568 reasons First State Super's security breach should worry you
- — 25 October, 2011 11:39
I'm sure more than a few CSOs hugged their teddy bears a little tighter the night they heard about the penetration of First State Super's (FSS's) information-security breach and the man who instigated it with the kind of "attack" a nine-year-old might try.
But it worked, and the consequences are still becoming clear. In the course of a week, one small security leak has left 770,000 customers wondering whether their personal data has been breached, potentially cost a major superannuation operator a $23 million contract, and pitched the company into the fast lane towards a dramatic face-off with state and federal privacy regulators.
It's unlikely that Patrick Webster, the security consultant who started it all by informing FSS he could access any member's super statements by simply changing an index number in the retrieval URL, expected any of this would happen. Like any good citizen, he was only worried that because he had been able to access someone else's data, another person could just as easily access his.
While reporting it to the IT staff earned him some words of thanks, it was only when the news reached executives' ears that alarm bells started ringing – and loud. Financial services companies – especially those that are bidding for the rights to run superannuation funds administered on behalf of government employees, politicians, ASIO spies and lots of other people whose personal details are rightly sensitive information – live or die based on customers' trust in them. And the kind of vulnerability Webster dug up is not exactly the kind of thing that boosts customer confidence; were this the USA, the class action would already have been filed.
But all that should have been FSS's problem, not Webster's. After all, Good Samaritanism has a long and storied history within our society. If you pick up a syringe on a beach and give it to a lifeguard, he won't blame you for planting it there. If you perform an emergency tracheostomy to help a choking person breathe, you probably won't hear them complaining about the size of the scar. FSS wasn't so understanding: police were notified and came knocking on Webster's door, and lawyers started alleging that he’s guilty of computer trespass and is in deep doo-doo. FSS claimed it did nothing wrong and points the finger squarely at Webster, who professed his innocence and became a media target for several tense days – after which FSS began to relax its posture, then run and duck for cover before even telling its customers about the event. The company's current position is that it isn't going to prosecute Webster, but the story is still developing on a daily basis.

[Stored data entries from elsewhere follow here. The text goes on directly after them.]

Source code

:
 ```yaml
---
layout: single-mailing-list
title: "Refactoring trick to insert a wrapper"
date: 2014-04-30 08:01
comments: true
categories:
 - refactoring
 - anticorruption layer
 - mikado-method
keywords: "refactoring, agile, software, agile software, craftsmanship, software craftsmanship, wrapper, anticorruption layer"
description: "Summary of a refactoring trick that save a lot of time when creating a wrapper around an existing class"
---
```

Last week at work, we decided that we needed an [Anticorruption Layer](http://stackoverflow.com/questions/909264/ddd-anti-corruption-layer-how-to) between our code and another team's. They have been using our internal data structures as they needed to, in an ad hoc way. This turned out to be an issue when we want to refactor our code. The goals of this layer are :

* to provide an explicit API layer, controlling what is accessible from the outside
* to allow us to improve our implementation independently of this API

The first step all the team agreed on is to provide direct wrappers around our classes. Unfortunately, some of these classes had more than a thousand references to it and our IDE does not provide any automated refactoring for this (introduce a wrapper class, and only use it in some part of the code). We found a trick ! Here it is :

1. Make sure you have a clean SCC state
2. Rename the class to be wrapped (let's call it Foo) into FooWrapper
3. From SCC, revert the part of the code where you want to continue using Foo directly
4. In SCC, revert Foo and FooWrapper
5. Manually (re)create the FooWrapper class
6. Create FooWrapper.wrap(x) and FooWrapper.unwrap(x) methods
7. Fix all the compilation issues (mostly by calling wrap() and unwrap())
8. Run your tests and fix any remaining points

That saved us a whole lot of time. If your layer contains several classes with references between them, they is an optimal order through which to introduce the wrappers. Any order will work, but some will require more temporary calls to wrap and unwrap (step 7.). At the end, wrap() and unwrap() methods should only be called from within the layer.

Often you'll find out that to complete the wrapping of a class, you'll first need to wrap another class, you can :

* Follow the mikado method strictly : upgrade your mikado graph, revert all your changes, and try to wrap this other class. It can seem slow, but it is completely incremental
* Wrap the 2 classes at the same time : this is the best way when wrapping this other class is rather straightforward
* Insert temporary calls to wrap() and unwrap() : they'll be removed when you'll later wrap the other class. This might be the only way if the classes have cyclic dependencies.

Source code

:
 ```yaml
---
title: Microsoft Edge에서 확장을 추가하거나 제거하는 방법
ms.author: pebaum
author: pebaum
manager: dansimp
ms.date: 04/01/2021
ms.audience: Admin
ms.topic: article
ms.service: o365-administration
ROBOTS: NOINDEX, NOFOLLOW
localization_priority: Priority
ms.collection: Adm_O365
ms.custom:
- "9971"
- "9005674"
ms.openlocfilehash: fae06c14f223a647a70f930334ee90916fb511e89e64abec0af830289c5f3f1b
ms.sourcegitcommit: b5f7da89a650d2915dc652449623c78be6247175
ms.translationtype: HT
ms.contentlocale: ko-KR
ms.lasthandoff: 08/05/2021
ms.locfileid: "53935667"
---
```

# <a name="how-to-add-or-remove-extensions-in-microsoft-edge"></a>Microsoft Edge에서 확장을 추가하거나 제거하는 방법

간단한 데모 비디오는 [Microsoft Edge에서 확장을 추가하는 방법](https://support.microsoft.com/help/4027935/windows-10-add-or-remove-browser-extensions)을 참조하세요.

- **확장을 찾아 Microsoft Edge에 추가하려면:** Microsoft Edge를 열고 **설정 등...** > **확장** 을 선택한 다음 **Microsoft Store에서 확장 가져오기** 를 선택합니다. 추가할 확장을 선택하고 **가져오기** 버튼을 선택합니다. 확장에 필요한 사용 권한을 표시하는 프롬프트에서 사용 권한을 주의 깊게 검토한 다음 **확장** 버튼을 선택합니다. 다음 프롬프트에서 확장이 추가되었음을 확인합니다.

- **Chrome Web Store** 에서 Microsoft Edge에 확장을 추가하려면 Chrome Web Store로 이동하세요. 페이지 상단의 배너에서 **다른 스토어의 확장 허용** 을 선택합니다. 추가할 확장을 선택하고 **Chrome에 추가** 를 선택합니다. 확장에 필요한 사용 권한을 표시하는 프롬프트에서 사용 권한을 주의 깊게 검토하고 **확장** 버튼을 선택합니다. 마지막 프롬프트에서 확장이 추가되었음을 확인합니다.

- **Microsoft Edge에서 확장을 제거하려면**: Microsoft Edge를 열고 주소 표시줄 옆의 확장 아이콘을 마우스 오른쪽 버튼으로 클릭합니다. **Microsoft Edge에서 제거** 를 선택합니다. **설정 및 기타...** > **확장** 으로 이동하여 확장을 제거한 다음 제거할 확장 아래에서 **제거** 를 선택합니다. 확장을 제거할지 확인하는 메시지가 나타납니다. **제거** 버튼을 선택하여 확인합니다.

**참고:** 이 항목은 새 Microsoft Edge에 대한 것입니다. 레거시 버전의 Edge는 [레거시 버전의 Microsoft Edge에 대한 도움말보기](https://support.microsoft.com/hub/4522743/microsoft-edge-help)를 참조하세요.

The thing is: FSS couldn't have responded in any other way. Particularly in our governance-obsessed financial system, once a security breach was discovered and known to have been exploited, the company's internal procedures would have kicked into operation. Failure for FSS directors to do exactly what they did, would have triggered a case for dereliction of their duties as directors – who are legally and ethically bound to manage the company's information-security profile amongst other controls.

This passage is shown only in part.